Understanding class inheritance in Ruby

Ruby is an object-oriented programming language, and like most object-oriented programming languages, Ruby uses classes for the purpose of data abstraction, encapsulation, polymorphism, and inheritance. The focus of this article is Ruby class inheritance.

What is a class?

A class is a means of creating objects which have similar attributes. It means that for classes to be created, there have to be objects with shared or related characteristics who need to be severally and distinctly classified.

Defining a class in Ruby is as simple as using the class keyword and picking a name to identify it with. Just like defining a method you will close the class with the end keyword comes last to indicate the end of a particular class.

Example 1

class MyClass
end

Classes are created to have single responsibilities. In order for a class to create objects to populate itself, it has to implement functionalities that pertain to the attributes(behaviour and state) of the objects to be created. These functionalities can be achieved through functions, better known as methods. Therefore, the class should have methods whose output achieves a particular purpose.

Functions/Methods

In object-oriented programming, there are typically two types of functions: class methods and instance methods.

Methods are vital to the class because all expressions of its state and behaviour are encoded in the method’s procedures and data variables. A method determines what attributes an object should have and the way it should behave. A method can have zero or more arguments depending on it’s definition.

Here is an example of a class with an instance method:

class MyClass
  # instance method
  def an_instance_method()
    puts 'My Instance method implementation.'
  end
end

Objects / Instances

An object is an “instance” of a class whose type is the class it belongs to. Objects are created at run time through the process of “instantiation” by invoking the class’ constructor method: new(), which all Ruby classes have:

var_1 = MyClass.new()

Now that we’ve created an object var_1 for the class MyClass, we now have a class, an instantiated object, and a method. To give functionality to the object, we have to call a method on it.

Note: The method an_instance_method in our example does not have any parameters, so the object var_1 has to call the method any arguments.

var_1.an_intance_method() # => My instance method implementation.

Class Inheritance

Classes are related to each other when they have similar attributes. If there are obvious similarities in related classes, code repetition will happen.

Inheritance allows you to apply the concept of code reusability through inheritance. With class inheritance, a programmer can create a new class that inherits features from an existing class instead of writing those features over again.

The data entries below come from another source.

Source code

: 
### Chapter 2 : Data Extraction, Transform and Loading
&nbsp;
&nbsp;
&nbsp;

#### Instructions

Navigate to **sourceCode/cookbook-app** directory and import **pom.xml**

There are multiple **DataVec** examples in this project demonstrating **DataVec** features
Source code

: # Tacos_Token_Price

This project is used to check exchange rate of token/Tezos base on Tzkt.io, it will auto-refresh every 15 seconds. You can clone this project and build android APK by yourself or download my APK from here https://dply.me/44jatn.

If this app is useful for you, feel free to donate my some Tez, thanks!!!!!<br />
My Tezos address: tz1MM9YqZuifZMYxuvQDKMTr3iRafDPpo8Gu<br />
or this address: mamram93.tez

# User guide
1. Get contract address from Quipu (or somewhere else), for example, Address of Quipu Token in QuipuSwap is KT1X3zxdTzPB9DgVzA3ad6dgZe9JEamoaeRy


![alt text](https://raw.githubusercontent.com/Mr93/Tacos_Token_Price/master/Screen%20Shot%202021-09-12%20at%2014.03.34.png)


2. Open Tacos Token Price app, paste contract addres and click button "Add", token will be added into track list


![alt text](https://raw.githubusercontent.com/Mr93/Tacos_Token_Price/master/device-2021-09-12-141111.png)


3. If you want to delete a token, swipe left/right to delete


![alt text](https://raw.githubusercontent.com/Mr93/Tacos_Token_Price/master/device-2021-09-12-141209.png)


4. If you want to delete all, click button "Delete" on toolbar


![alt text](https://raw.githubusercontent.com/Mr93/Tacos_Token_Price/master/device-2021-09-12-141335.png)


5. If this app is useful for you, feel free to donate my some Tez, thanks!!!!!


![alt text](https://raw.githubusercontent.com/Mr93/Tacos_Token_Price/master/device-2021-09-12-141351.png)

A class becomes a “parent class” when another class (a “child class”) inherits some or all of it’s features. The pair is also known as the “super class” and “sub class”, or a “base class” and a “derived class”.

Let’s consider a class named Person. We want our Person class to only feature objects with attributes that pertain to people in the real sense of it. In that case the person object should have a name, have a designation, have a gender, and be capable of self introduction.

class Person
  def introduction(name, designation, gender)
    puts 'I am #{name}, a #{gender} #{designation}.'
  end
end

# creating objects
person = Person.new()
person.introduction('Petera', 'supervisor', 'female')
# => I am Petera, a female supervisor

Now let’s create the Teacher class, which will inherit from the Person class:

class Teacher < Person
  def portfolio(subject)
    puts 'I teach  #{subject}'
  end

  def student_marks(student_1, student_2, student_3)
    puts 'Marks recorded: #{student_1}, #{student_2},and #{student_3}'
  end
end

The Teacher class inherits the methods from Person because an object of the Teacher, meaning an instance of the Teacher class can also introduce itself, has a name, a designation, and gender. So instead of repeating any already existing code in the Teacher class, you can take advantage of inheritance to reuse the code.

# creating objects
teacher = Teacher.new()

# calling a method from Person on the Teacher objects.
teacher.introduction('John', 'teacher', 'male')
# => I am John, a male teacher

# calling a method from Person on the Teacher objects.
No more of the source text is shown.